Carta abierta a Israel Rojas Fiel

Félix López/Andalucía

Querido Israel, durante los últimos días he seguido con interés la polémica por tu soberana decisión de darle una entrevista a La Joven Cuba (LJC). Como tu mismo sugeriste, «me he pegado el viaje completo para sacar mis propias conclusiones».

Te adelanto que he seguido con atención e interés los cinco capítulos de la saga de La sobremesa, donde una desinhibida e informada Mariana Camejo pregunta sobre tópicos que le interesan al cubano común y que no están en la agenda de los medios oficiales.

No me voy a detener a dedicarle ni una oración a la biografía de LJC. Tampoco perderé tiempo en secundar a sus detractores, que van muy preocupados por marcar quiénes los financian, pero no los veo exigir que se les explique qué ha pasado con los corruptos que desangran el erario público nacional. El día que me encuentre uno que sea capaz de enfrentar las dos cosas con la misma vehemencia le haré un homenaje virtual sin sonrojarme.
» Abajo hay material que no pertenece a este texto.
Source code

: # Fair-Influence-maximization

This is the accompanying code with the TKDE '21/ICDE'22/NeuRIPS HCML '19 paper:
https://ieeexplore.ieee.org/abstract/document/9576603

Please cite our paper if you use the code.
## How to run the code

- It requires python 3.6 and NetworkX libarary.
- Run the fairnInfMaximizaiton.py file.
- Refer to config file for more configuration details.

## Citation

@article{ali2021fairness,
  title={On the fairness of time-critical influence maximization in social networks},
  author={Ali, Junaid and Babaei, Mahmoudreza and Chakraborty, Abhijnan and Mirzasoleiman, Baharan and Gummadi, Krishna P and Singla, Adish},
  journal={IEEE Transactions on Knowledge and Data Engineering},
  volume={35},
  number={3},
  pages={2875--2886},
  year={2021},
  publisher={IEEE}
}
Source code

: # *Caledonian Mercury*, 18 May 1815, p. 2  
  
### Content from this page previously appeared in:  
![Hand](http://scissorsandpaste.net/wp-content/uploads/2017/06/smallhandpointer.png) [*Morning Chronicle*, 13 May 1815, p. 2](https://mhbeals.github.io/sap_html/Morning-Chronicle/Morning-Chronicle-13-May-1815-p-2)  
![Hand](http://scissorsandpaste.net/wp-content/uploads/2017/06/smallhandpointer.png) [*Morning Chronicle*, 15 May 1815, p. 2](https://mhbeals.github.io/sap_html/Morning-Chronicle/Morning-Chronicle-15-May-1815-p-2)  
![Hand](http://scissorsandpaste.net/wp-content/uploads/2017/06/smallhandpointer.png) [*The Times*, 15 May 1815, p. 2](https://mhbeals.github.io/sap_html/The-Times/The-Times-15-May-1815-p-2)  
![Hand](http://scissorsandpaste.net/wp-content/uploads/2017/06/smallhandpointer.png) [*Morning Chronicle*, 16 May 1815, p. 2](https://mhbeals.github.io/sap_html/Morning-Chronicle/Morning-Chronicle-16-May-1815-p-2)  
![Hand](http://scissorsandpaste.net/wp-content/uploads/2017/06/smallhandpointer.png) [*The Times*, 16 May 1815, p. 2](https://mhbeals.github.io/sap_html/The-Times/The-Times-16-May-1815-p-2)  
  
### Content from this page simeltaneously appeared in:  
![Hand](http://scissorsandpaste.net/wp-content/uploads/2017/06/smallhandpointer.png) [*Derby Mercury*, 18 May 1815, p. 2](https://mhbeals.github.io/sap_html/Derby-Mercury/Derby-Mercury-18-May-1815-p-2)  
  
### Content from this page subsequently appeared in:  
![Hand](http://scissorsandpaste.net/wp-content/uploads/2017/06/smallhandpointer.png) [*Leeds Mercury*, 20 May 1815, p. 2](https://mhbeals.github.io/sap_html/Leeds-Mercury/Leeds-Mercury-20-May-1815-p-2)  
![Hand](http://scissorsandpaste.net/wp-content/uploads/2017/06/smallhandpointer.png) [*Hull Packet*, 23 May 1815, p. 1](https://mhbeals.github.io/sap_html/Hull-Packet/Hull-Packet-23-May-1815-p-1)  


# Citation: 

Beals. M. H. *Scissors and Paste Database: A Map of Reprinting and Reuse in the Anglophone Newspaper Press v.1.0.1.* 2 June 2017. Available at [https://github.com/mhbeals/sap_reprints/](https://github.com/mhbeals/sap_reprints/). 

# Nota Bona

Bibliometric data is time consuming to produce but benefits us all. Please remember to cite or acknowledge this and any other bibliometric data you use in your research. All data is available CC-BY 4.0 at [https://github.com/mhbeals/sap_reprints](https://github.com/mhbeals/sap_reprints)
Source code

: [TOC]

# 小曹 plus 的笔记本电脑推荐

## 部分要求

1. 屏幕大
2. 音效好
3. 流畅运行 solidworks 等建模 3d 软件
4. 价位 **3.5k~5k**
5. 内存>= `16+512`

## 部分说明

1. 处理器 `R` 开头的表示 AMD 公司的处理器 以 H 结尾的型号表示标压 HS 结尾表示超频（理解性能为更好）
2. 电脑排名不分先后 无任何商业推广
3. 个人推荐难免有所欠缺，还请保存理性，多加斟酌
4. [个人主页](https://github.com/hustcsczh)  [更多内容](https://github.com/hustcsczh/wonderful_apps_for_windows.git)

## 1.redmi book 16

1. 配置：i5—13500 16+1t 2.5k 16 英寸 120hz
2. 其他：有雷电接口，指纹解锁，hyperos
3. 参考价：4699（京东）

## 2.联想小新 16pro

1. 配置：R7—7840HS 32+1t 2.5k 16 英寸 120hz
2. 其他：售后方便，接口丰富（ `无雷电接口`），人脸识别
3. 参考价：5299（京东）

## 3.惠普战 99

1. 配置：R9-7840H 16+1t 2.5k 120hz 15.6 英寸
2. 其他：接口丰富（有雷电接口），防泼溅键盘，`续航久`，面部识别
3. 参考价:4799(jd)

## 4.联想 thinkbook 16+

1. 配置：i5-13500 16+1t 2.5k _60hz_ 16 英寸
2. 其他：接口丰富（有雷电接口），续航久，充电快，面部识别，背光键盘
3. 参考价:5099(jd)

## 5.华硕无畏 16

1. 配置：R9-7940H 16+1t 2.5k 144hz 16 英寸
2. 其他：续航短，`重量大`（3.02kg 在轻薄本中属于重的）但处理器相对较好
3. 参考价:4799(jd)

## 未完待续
Dicho esto vamos a la entrevista. En lo formal es la puesta en escena que se extraña en la comunicación política criolla, tan perdida como adormecida. Hay un mambí en el encuadre de la entrevistadora. Un manejo profesional e intencional de los primeros planos, que ofrecen cercanía a la comunicadora y su invitado. Una charla que llega sincera, no exenta de antagonismo, como la que ocurre en cualquier sobremesa de cubanos. Y un café.

No te niego que me gustaría que una entrevista de similar calidad la produzca la televisión cubana o cualquiera de los medios oficiales que deberían marcar el ritmo de la comunicación política. Pero como encontrar ese sueño es un rara avis, me reconforta escucharte en LJC hablar de tus inconformidades e insatisfacciones como creador cubano y que confieses que quieres que nuestro país emerja de la actual crisis con todos «juntos, en diálogo, en paz y repensando las cosas».

Estoy de acuerdo con Mariana Camejo cuando dice que «a las instituciones culturales en Cuba le falta proactividad para minar el clima de polarización política en el campo de la cultura». Y me resulta preocupante no encontrar tu misma claridad, coherencia y propuesta en el discurso casi nulo de los operadores políticos. Ojalá les llegue tu advertencia: dejar de mirar el presente con los lentes del pasado, mientras el arte interesante, que no es interés del mercado, se está muriendo. Lapidario.

Para los comisarios del apocalipsis has dejado, una vez más, tu lección de cubanía. Quién pudiera acusarte de traidor, de cobarde, de cómplice o anti patriota por decir lo que deseas para Cuba: unidad, ejemplo personal, que se acorten las distancias entre los que toman las decisiones y los que las padecen, que hay que escuchar a la gente, que se necesita una comunicación política bien hecha y que el país que contamos tiene que parecerse al país en que vivimos. Estar en contra de eso es contrarrevolucionario.

Mariana Camejo te ha pedido que elijas una canción para sugerir que sea escuchada hoy mismo. Has dicho, sin titubear, que sea Patakí de Libertad. En Valientes hay un verso que resume tu paso por La sobremesa: «Qué estoy haciendo aquí, amando a este país como a mí mismo». Te han conminado a decir qué quieres para Cuba en una palabra. Y sin cortarte has dicho «desarrollo». Si todo lo que se dice de LJC fuese verdad, si existiera una mano peluda que le paga para que desestabilice el país, hoy has dado un ejemplo de cómo se debe convertir cada uno de esos dólares en verdades. La mejor manera de confrontar es dialogar, argumentar y defender ante el otro lo que nos parece justo. Chapó, cubanazo!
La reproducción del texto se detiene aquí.